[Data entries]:

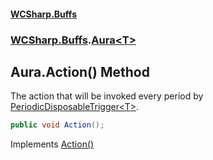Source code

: #### [WCSharp.Buffs](README.md 'README')
### [WCSharp.Buffs](WCSharp.Buffs.md 'WCSharp.Buffs').[Aura&lt;T&gt;](WCSharp.Buffs.Aura_T_.md 'WCSharp.Buffs.Aura<T>')

## Aura<T>.Action() Method

The action that will be invoked every period by [PeriodicDisposableTrigger&lt;T&gt;](../WCSharp.Events/WCSharp.Events.PeriodicDisposableTrigger_T_.md 'WCSharp.Events.PeriodicDisposableTrigger`1').

```csharp
public void Action();
```

Implements [Action()](../WCSharp.Events/WCSharp.Events.IPeriodicDisposableAction.Action().md 'WCSharp.Events.IPeriodicDisposableAction.Action')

[Activity]: Could you transcribe all of the data exactly and omit the pictures?

[Answer section]:
Source code

: #### [WCSharp.Buffs](README.md 'README')
### [WCSharp.Buffs](WCSharp.Buffs.md 'WCSharp.Buffs').[Aura&lt;T&gt;](WCSharp.Buffs.Aura_T_.md 'WCSharp.Buffs.Aura<T>')

## Aura<T>.Action() Method

The action that will be invoked every period by [PeriodicDisposableTrigger&lt;T&gt;](../WCSharp.Events/WCSharp.Events.PeriodicDisposableTrigger_T_.md 'WCSharp.Events.PeriodicDisposableTrigger`1').

```csharp
public void Action();
```

Implements [Action()](../WCSharp.Events/WCSharp.Events.IPeriodicDisposableAction.Action().md 'WCSharp.Events.IPeriodicDisposableAction.Action')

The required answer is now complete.